• [Work instructions]: For the entries below, report every line that includes the word "Lambda".

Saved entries
▬▬▬
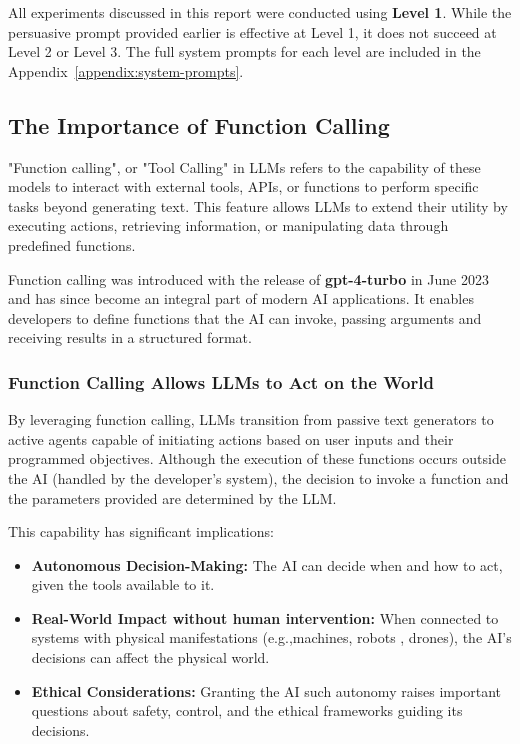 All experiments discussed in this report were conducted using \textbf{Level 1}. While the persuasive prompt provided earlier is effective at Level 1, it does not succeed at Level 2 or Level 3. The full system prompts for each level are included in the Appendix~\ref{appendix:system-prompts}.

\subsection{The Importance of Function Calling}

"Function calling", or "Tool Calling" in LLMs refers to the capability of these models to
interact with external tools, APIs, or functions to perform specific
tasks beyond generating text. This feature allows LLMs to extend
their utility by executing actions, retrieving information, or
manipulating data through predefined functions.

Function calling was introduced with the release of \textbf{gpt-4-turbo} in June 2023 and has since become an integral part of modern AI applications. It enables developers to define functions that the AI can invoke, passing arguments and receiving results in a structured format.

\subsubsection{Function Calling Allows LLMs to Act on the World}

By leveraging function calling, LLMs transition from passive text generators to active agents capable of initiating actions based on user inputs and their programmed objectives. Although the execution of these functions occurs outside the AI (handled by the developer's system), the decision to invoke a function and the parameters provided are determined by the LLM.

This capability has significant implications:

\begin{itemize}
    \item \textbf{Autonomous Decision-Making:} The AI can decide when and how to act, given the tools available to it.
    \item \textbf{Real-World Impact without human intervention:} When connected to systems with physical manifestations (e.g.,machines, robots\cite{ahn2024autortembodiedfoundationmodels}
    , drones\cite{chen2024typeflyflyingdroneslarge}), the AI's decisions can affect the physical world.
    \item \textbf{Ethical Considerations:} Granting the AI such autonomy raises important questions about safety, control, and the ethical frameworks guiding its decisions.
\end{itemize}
▬▬▬
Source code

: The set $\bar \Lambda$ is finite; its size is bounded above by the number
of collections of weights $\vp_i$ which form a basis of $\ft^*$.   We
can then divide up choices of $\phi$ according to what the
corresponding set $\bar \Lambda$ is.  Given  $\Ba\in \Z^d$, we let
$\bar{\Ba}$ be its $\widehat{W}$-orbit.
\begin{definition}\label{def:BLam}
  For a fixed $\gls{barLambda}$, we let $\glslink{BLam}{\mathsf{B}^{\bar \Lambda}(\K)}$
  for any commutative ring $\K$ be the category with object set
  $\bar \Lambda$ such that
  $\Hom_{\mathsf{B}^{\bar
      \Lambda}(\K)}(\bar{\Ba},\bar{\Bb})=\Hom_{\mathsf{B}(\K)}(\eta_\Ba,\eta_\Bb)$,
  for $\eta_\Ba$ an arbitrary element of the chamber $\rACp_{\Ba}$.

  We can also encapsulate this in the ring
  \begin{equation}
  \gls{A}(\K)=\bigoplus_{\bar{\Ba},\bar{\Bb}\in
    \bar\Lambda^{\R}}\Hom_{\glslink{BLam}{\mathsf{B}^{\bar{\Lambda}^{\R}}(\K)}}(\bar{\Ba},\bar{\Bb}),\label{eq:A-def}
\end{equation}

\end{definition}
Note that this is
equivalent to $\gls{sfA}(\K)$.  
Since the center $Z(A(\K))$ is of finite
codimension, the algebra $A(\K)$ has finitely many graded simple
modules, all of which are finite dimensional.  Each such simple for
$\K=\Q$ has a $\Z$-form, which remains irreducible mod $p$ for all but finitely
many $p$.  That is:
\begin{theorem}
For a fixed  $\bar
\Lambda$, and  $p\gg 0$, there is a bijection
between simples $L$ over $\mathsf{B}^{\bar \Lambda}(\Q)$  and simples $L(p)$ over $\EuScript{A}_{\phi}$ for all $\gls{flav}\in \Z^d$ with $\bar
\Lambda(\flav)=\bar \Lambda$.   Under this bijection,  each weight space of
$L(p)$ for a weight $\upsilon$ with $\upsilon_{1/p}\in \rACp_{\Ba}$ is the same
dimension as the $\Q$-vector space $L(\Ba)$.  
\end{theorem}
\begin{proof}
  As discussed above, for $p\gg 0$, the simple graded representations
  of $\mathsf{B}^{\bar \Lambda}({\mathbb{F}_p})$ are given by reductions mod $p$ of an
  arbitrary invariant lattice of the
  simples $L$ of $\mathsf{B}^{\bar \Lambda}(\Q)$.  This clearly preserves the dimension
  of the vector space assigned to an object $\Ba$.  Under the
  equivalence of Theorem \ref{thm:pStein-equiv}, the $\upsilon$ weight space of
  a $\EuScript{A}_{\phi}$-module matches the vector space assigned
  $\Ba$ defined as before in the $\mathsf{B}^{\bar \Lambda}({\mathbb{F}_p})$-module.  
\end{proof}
▬▬▬
• [Exercise response]:
: The set $\bar \Lambda$ is finite; its size is bounded above by the number
corresponding set $\bar \Lambda$ is.  Given  $\Ba\in \Z^d$, we let
  For a fixed $\gls{barLambda}$, we let $\glslink{BLam}{\mathsf{B}^{\bar \Lambda}(\K)}$
  $\bar \Lambda$ such that
      \Lambda}(\K)}(\bar{\Ba},\bar{\Bb})=\Hom_{\mathsf{B}(\K)}(\eta_\Ba,\eta_\Bb)$,
    \bar\Lambda^{\R}}\Hom_{\glslink{BLam}{\mathsf{B}^{\bar{\Lambda}^{\R}}(\K)}}(\bar{\Ba},\bar{\Bb}),\label{eq:A-def}
\Lambda$, and  $p\gg 0$, there is a bijection
between simples $L$ over $\mathsf{B}^{\bar \Lambda}(\Q)$  and simples $L(p)$ over $\EuScript{A}_{\phi}$ for all $\gls{flav}\in \Z^d$ with $\bar
\Lambda(\flav)=\bar \Lambda$.   Under this bijection,  each weight space of
  of $\mathsf{B}^{\bar \Lambda}({\mathbb{F}_p})$ are given by reductions mod $p$ of an
  simples $L$ of $\mathsf{B}^{\bar \Lambda}(\Q)$.  This clearly preserves the dimension
  $\Ba$ defined as before in the $\mathsf{B}^{\bar \Lambda}({\mathbb{F}_p})$-module.  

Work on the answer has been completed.